*** RECORDS FOR PROCESSING ***

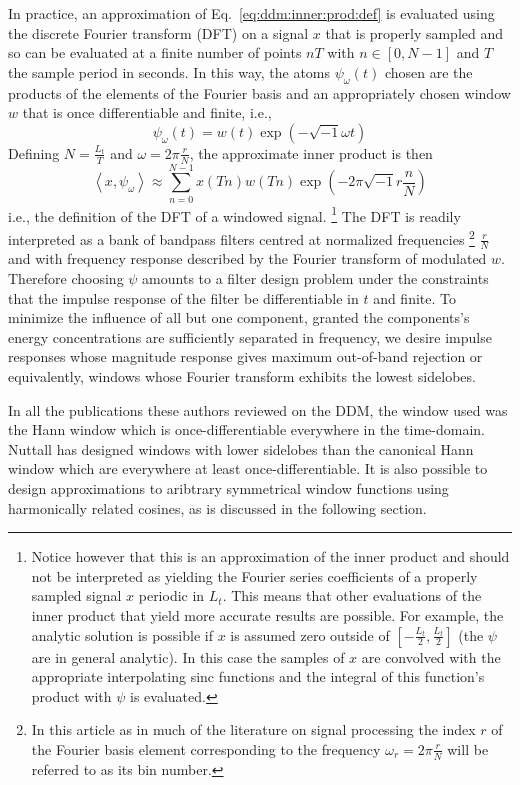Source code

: \documentclass[twoside,a4paper]{article}
\begin{document}
In practice, an approximation of Eq.~\ref{eq:ddm:inner:prod:def} is evaluated using
the discrete Fourier transform (DFT) on a signal $x$ that is properly sampled
and so can be evaluated at a finite number of points $nT$ with $n \in [0,N-1]$ and
$T$ the sample period in seconds. In this way, the atoms $\psi_{\omega}(t)$ chosen
are the products of the elements of the Fourier basis and an appropriately
chosen window $w$ that is once differentiable and finite, i.e.,
%
\[
    \psi_{\omega}(t) = w(t) \exp(-\sqrt{-1} \omega t)
\]
%
Defining $N = \frac{L_{t}}{T}$ and $\omega = 2
\pi \frac{r}{N}$, the approximate
inner product is then
%
\[
    \left\langle x , \psi_{\omega} \right\rangle \approx 
    \sum_{n=0}^{N-1} x(Tn) w(Tn) \exp(-2 \pi \sqrt{-1} r \frac{n}{N}) 
\]
%
i.e., the definition of the DFT of a windowed signal.%
\footnote{%
    Notice however that this is an approximation of the inner product and should
    not be interpreted as yielding the Fourier series coefficients of a properly
    sampled signal $x$ periodic in $L_{t}$. This means that other
    evaluations of the inner product that yield more accurate results are
    possible. For example, the analytic solution is possible if $x$ is assumed
    zero outside of $[-\frac{L_{t}}{2},\frac{L_{t}}{2}]$ (the $\psi$ are in
    general analytic).  In this case the samples of $x$ are convolved with the
    appropriate interpolating sinc functions and the integral of this function's
    product with $\psi$ is evaluated.
}%
The DFT is readily interpreted as a bank of bandpass filters centred at
normalized frequencies%
\footnote{%
In this article as in much of the literature on signal processing the index $r$
of the Fourier basis element corresponding to the frequency $\omega_{r} = 2 \pi
\frac{r}{N}$ will be referred to as its bin number.
}
$\frac{r}{N}$ and with frequency response described by
the Fourier transform of modulated $w$. Therefore choosing $\psi$ amounts to a
filter design problem under the constraints that the impulse response of the
filter be differentiable in $t$ and finite. To minimize the influence of
all but one component, granted the components's energy concentrations are
sufficiently separated in frequency, we desire impulse responses whose magnitude
response gives maximum
out-of-band rejection or equivalently, windows whose Fourier transform exhibits
the lowest sidelobes.

In all the publications these authors reviewed on the DDM, the window used was
the Hann window which is once-differentiable everywhere in the time-domain.
Nuttall \cite{nuttall1981some} has designed windows with lower sidelobes than the canonical Hann
window which are everywhere at least once-differentiable. It is also possible to
design approximations to aribtrary symmetrical window functions using
harmonically related cosines, as is discussed in the following section.
\end{document}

***

Print every record above exactly, but no pictures.

__PROBLEM SOLUTION__
Source code

: \documentclass[twoside,a4paper]{article}
\begin{document}
In practice, an approximation of Eq.~\ref{eq:ddm:inner:prod:def} is evaluated using
the discrete Fourier transform (DFT) on a signal $x$ that is properly sampled
and so can be evaluated at a finite number of points $nT$ with $n \in [0,N-1]$ and
$T$ the sample period in seconds. In this way, the atoms $\psi_{\omega}(t)$ chosen
are the products of the elements of the Fourier basis and an appropriately
chosen window $w$ that is once differentiable and finite, i.e.,
%
\[
    \psi_{\omega}(t) = w(t) \exp(-\sqrt{-1} \omega t)
\]
%
Defining $N = \frac{L_{t}}{T}$ and $\omega = 2
\pi \frac{r}{N}$, the approximate
inner product is then
%
\[
    \left\langle x , \psi_{\omega} \right\rangle \approx 
    \sum_{n=0}^{N-1} x(Tn) w(Tn) \exp(-2 \pi \sqrt{-1} r \frac{n}{N}) 
\]
%
i.e., the definition of the DFT of a windowed signal.%
\footnote{%
    Notice however that this is an approximation of the inner product and should
    not be interpreted as yielding the Fourier series coefficients of a properly
    sampled signal $x$ periodic in $L_{t}$. This means that other
    evaluations of the inner product that yield more accurate results are
    possible. For example, the analytic solution is possible if $x$ is assumed
    zero outside of $[-\frac{L_{t}}{2},\frac{L_{t}}{2}]$ (the $\psi$ are in
    general analytic).  In this case the samples of $x$ are convolved with the
    appropriate interpolating sinc functions and the integral of this function's
    product with $\psi$ is evaluated.
}%
The DFT is readily interpreted as a bank of bandpass filters centred at
normalized frequencies%
\footnote{%
In this article as in much of the literature on signal processing the index $r$
of the Fourier basis element corresponding to the frequency $\omega_{r} = 2 \pi
\frac{r}{N}$ will be referred to as its bin number.
}
$\frac{r}{N}$ and with frequency response described by
the Fourier transform of modulated $w$. Therefore choosing $\psi$ amounts to a
filter design problem under the constraints that the impulse response of the
filter be differentiable in $t$ and finite. To minimize the influence of
all but one component, granted the components's energy concentrations are
sufficiently separated in frequency, we desire impulse responses whose magnitude
response gives maximum
out-of-band rejection or equivalently, windows whose Fourier transform exhibits
the lowest sidelobes.

In all the publications these authors reviewed on the DDM, the window used was
the Hann window which is once-differentiable everywhere in the time-domain.
Nuttall \cite{nuttall1981some} has designed windows with lower sidelobes than the canonical Hann
window which are everywhere at least once-differentiable. It is also possible to
design approximations to aribtrary symmetrical window functions using
harmonically related cosines, as is discussed in the following section.
\end{document}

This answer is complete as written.